Mais de 70% dos municípios não têm ensino da história afro-brasileira - Ensino para o combate ao racismo nas escolas é obrigatório
Sete em cada dez secretarias municipais de educação não realizaram nenhuma ação ou poucas ações para implementação do ensino da história e da cultura afro-brasileira nas escolas, conforme pesquisa divulgada nesta terça-feira (18), em Brasília, pelo Instituto Alana e Geledés Instituto da Mulher Negra.
O estudo ouviu, em 2022, gestores de 1.187 secretarias
municipais de educação, o que corresponde a 21% das redes de ensino dos
municípios, sobre o cumprimento da Lei 10.639/03, que tornou obrigatório o
ensino para o combate ao racismo nas escolas há 20 anos.
Os municípios são os principais responsáveis pela educação
básica. Do total, constatou-se que 29% das secretarias têm ações consistentes e
perenes de atendimento à legislação; 53% fazem atividades esporádicas, projetos
isolados ou em datas comemorativas, como no Dia da Consciência Negra (20 de
novembro); e 18% não realizam nenhum tipo de ação. As secretarias que não
adotam nenhuma ou poucas ações, juntas, somam 71%.

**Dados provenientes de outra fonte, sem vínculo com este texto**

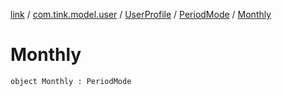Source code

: [link](../../../index.md) / [com.tink.model.user](../../index.md) / [UserProfile](../index.md) / [PeriodMode](index.md) / [Monthly](./-monthly.md)

# Monthly

`object Monthly : PeriodMode`
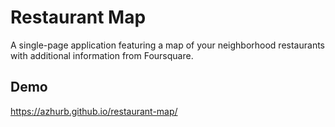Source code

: # Restaurant Map
A single-page application featuring a map of your neighborhood restaurants with additional information from Foursquare.

## Demo
https://azhurb.github.io/restaurant-map/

“Os municípios alegam como principais desafios para
implementação da lei a ausência de apoio de outros entes governamentais e a
falta de conhecimento de como aplicar a legislação. Há indicação do baixo
engajamento ou a resistência de profissionais a esse tema. Temos algumas
frentes que a gente pode incidir para implementação da lei”, explica a analista
de políticas públicas do Instituto Alana, Beatriz Benedito.

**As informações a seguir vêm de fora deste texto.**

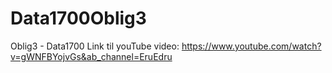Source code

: # Data1700Oblig3
Oblig3 - Data1700
Link til youTube video: https://www.youtube.com/watch?v=gWNFBYojvGs&ab_channel=EruEdru
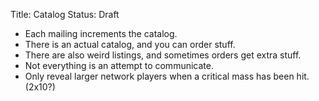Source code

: Title: Catalog
Status: Draft


- Each mailing increments the catalog.
- There is an actual catalog, and you can order stuff.
- There are also weird listings, and sometimes orders get extra stuff.
- Not everything is an attempt to communicate.
- Only reveal larger network players when a critical mass has been hit. (2x10?)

Para os institutos, os dados mostram a necessidade de
compromisso político para a norma ser efetivada, como ocorre nos municípios com
ações estruturadas, em que há, por exemplo, regulamentos locais, recursos no
orçamento, presença de equipe técnica dedicada ao tema e planejamento anual das
atividades.
“[O resultado da pesquisa] mostra que não se leva a sério uma
legislação, uma política pública. É compreensível que enfrentamos período longo
sem investimento na área, o que não pode ser visto como justificativa. Não dá
para ter uma educação de qualidade se não pensar em um ensino antirracista, uma
sociedade mais justa, se não tiver uma educação
antirracista”, argumenta a sócia e consultora em Educação de
Geledés, Tânia Portella.
Temáticas
Segundo a pesquisa Lei 10.639/03: a atuação das Secretarias
Municipais de Educação no ensino de história e cultura africana e
afro-brasileira, 42% dos órgãos responderam que os profissionais têm
dificuldade em aplicar o ensino nos currículos e nos projetos e 33% disseram
não ter informações suficientes a respeito da temática. Quanto à periodicidade
das atividades, 69% declararam realizar a maior parte dos eventos em novembro,
mês do Dia da Consciência Negra.
A maioria dos gestores considera a diversidade cultural,
literatura e alimentação como os temas mais importantes a serem tratados no
ensino da história afro-brasileira.
Na avaliação de Tânia Portella, os temas (música, danças,
culinária) são interessantes para aguçar a curiosidade dos estudantes, mas as
atividades curriculares não devem ser limitadas a esse enfoque.
“As participações ficam somente nessa linha de abordagem. A
população negra contribuiu muito mais, na tecnologia, na escrita. Isso diz
muito sobre hierarquização de saber e relações de poder”, explica. “É preciso
lidar com entendimento de porque temos uma sociedade racista, a juventude negra
é morta, mulheres negras morrem mais no parto que brancas. Tudo está vinculado
a fazer uma abordagem na escola, precisa ser problematizado também nas
escolas”, acrescenta.
Para a consultora Beatriz Benedito, são temas que despertam o
diálogo e contribuem para formação de autoestima de crianças e adolescentes
negros, “que muitas vezes nas escolas só se veem na disciplina de história,
quando se fala da escravização. Mas a gente também reforça a importância de se
discutir relações de poder, constituição de privilégios, reforçar em seus
processos de ensinamento e práticas escolares noções que permitam que a
reflexão avance”, afirma.
O que diz a
Lei 10.639/03
A lei alterou as diretrizes e bases da educação nacional para
a inclusão obrigatória do ensino da história e cultura afro-brasileira na rede
pública e particular de ensino fundamental e médio.